[Document images with source code]
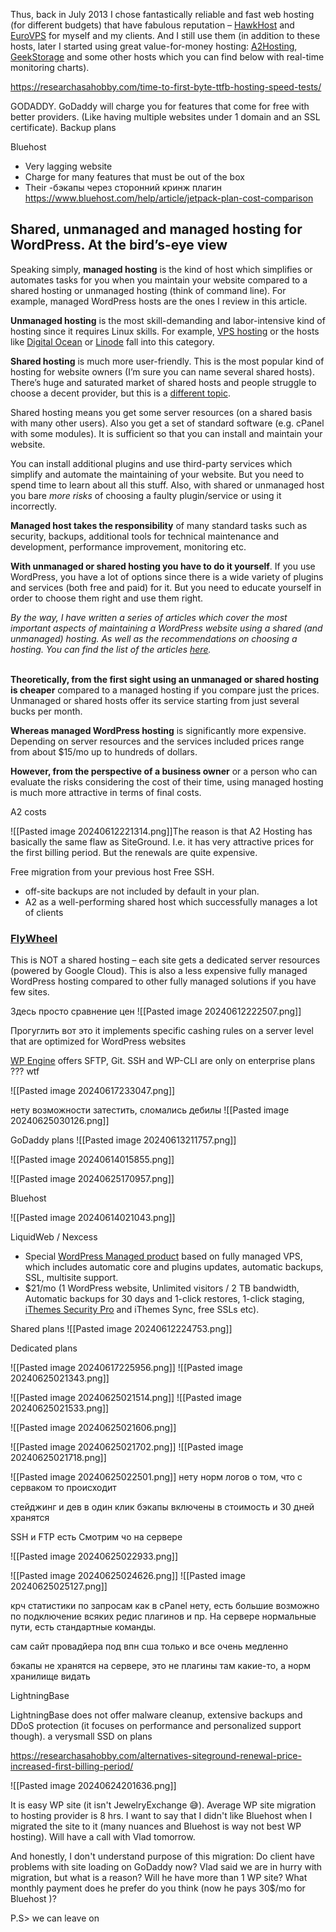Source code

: 
Thus, back in July 2013 I chose fantastically reliable and fast web hosting (for different budgets) that have fabulous reputation – [HawkHost](https://researchasahobby.com/best-website-hosting-companies-fooling/reliable-web-hosting-recommend/#hawkhost-recommended) and [EuroVPS](https://researchasahobby.com/best-website-hosting-companies-fooling/reliable-web-hosting-recommend/#eurovps-recommended) for myself and my clients. And I still use them (in addition to these hosts, later I started using great value-for-money hosting: [A2Hosting](https://researchasahobby.com/best-website-hosting-companies-fooling/reliable-web-hosting-recommend/#a2hosting-recommended), [GeekStorage](https://researchasahobby.com/best-website-hosting-companies-fooling/reliable-web-hosting-recommend/#geekstorage-recommended) and some other hosts which you can find below with real-time monitoring charts).





https://researchasahobby.com/time-to-first-byte-ttfb-hosting-speed-tests/


GODADDY.
GoDaddy will charge you for features that come for free with better providers. (Like having multiple websites under 1 domain and an SSL certificate). Backup plans

Bluehost
- Very lagging website 
- Charge for many features that must be out of the box
- Their 
-бэкапы через сторонний кринж плагин
https://www.bluehost.com/help/article/jetpack-plan-cost-comparison


## Shared, unmanaged and managed hosting for WordPress. At the bird’s-eye view

Speaking simply, **managed hosting** is the kind of host which simplifies or automates tasks for you when you maintain your website compared to a shared hosting or unmanaged hosting (think of command line). For example, managed WordPress hosts are the ones I review in this article.

**Unmanaged hosting** is the most skill-demanding and labor-intensive kind of hosting since it requires Linux skills. For example, [VPS hosting](https://researchasahobby.com/best-website-hosting-companies-fooling/reliable-web-hosting-recommend/#vps-dedi) or the hosts like [Digital Ocean](https://researchasahobby.com/go/digitalocean/) or [Linode](http://linode.com) fall into this category.

**Shared hosting** is much more user-friendly. This is the most popular kind of hosting for website owners (I’m sure you can name several shared hosts). There’s huge and saturated market of shared hosts and people struggle to choose a decent provider, but this is a [different topic](https://researchasahobby.com/best-website-hosting-companies-fooling/).

Shared hosting means you get some server resources (on a shared basis with many other users). Also you get a set of standard software (e.g. cPanel with some modules). It is sufficient so that you can install and maintain your website.

You can install additional plugins and use third-party services which simplify and automate the maintaining of your website. But you need to spend time to learn about all this stuff. Also, with shared or unmanaged host you bare _more risks_ of choosing a faulty plugin/service or using it incorrectly.

**Managed host takes the responsibility** of many standard tasks such as security, backups, additional tools for technical maintenance and development, performance improvement, monitoring etc.

**With unmanaged or shared hosting you have to do it yourself**. If you use WordPress, you have a lot of options since there is a wide variety of plugins and services (both free and paid) for it. But you need to educate yourself in order to choose them right and use them right.

_By the way, I have written a series of articles which cover the most important aspects of maintaining a WordPress website using a shared (and unmanaged) hosting. As well as the recommendations on choosing a hosting. You can find the list of the articles [here](https://researchasahobby.com/best-articles/)._

   
**Theoretically, from the first sight using an unmanaged or shared hosting is cheaper** compared to a managed hosting if you compare just the prices. Unmanaged or shared hosts offer its service starting from just several bucks per month.

**Whereas managed WordPress hosting** is significantly more expensive. Depending on server resources and the services included prices range from about $15/mo up to hundreds of dollars.

**However, from the perspective of a business owner** or a person who can evaluate the risks considering the cost of their time, using managed hosting is much more attractive in terms of final costs.



A2 costs 

![[Pasted image 20240612221314.png]]The reason is that A2 Hosting has basically the same flaw as SiteGround. I.e. it has very attractive prices for the first billing period. But the renewals are quite expensive.

Free migration from your previous host
Free SSH.
- off-site backups are not included by default in your plan.
-  A2 as a well-performing shared host which successfully manages a lot of clients
### [FlyWheel](https://researchasahobby.com/go/getflywheel/)
This is NOT a shared hosting – each site gets a dedicated server resources (powered by Google Cloud).
This is also a less expensive fully managed WordPress hosting compared to other fully managed solutions if you have few sites.


Здесь просто сравнение цен
![[Pasted image 20240612222507.png]]


Прогуглить вот это 
it implements specific cashing rules on a server level that are optimized for WordPress websites


[WP Engine](https://researchasahobby.com/go/wpengine/) offers SFTP, Git. SSH and WP-CLI are only on enterprise plans ??? wtf


![[Pasted image 20240617233047.png]]

нету возможности затестить, сломались дебилы 
![[Pasted image 20240625030126.png]]

GoDaddy plans 
![[Pasted image 20240613211757.png]]


![[Pasted image 20240614015855.png]]


![[Pasted image 20240625170957.png]]

Bluehost 

![[Pasted image 20240614021043.png]]



LiquidWeb / Nexcess

- Special [WordPress Managed product](https://researchasahobby.com/go/liquidweb-wp/) based on fully managed VPS, which includes automatic core and plugins updates, automatic backups, SSL, multisite support.
- $21/mo (1 WordPress website, Unlimited visitors / 2 TB bandwidth, Automatic backups for 30 days and 1-click restores, 1-click staging, [iThemes Security Pro](https://researchasahobby.com/go/ithemes-security/) and iThemes Sync, free SSLs etc).

Shared plans 
![[Pasted image 20240612224753.png]]

Dedicated plans 

![[Pasted image 20240617225956.png]]
![[Pasted image 20240625021343.png]]

![[Pasted image 20240625021514.png]]
![[Pasted image 20240625021533.png]]


![[Pasted image 20240625021606.png]]

![[Pasted image 20240625021702.png]]
![[Pasted image 20240625021718.png]]

![[Pasted image 20240625022501.png]]
нету норм логов о том, что с серваком то происходит 

стейджинг и дев в один клик
бэкапы включены в стоимость и 30 дней хранятся

SSH и FTP есть
Смотрим чо на сервере


![[Pasted image 20240625022933.png]]


![[Pasted image 20240625024626.png]]
![[Pasted image 20240625025127.png]]

крч статистики по запросам как в cPanel нету, есть большие возможно по подключение всяких редис плагинов и пр. На сервере нормальные пути, есть стандартные команды. 

сам сайт провадйера под впн сша только и все очень медленно

бэкапы не хранятся на сервере, это не плагины там какие-то, а норм хранилище видать

LightningBase

LightningBase does not offer malware cleanup, extensive backups and DDoS protection (it focuses on performance and personalized support though).
a verysmall SSD on plans

https://researchasahobby.com/alternatives-siteground-renewal-price-increased-first-billing-period/


![[Pasted image 20240624201636.png]]


It is easy WP site (it isn't JewelryExchange :sweat_smile:). Average WP site migration to hosting provider is 8 hrs. 
I want to say that I didn't like Bluehost when I migrated the site to it (many nuances and Bluehost is way not best WP hosting). Will have a call with Vlad tomorrow. 

And honestly, I don't understand purpose of this migration:
Do client have problems with site loading on GoDaddy now? Vlad said we are in hurry  with migration, but what is a reason? 
Will he have more than 1 WP site? 
What monthly payment does he prefer do you think (now he pays 30$/mo for Bluehost )?

P.S> we can leave on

◆ Task item ◆
Every line that contains "period" should be copied out of the data.

◆ Exercise solution ◆
![[Pasted image 20240612221314.png]]The reason is that A2 Hosting has basically the same flaw as SiteGround. I.e. it has very attractive prices for the first billing period. But the renewals are quite expensive.
https://researchasahobby.com/alternatives-siteground-renewal-price-increased-first-billing-period/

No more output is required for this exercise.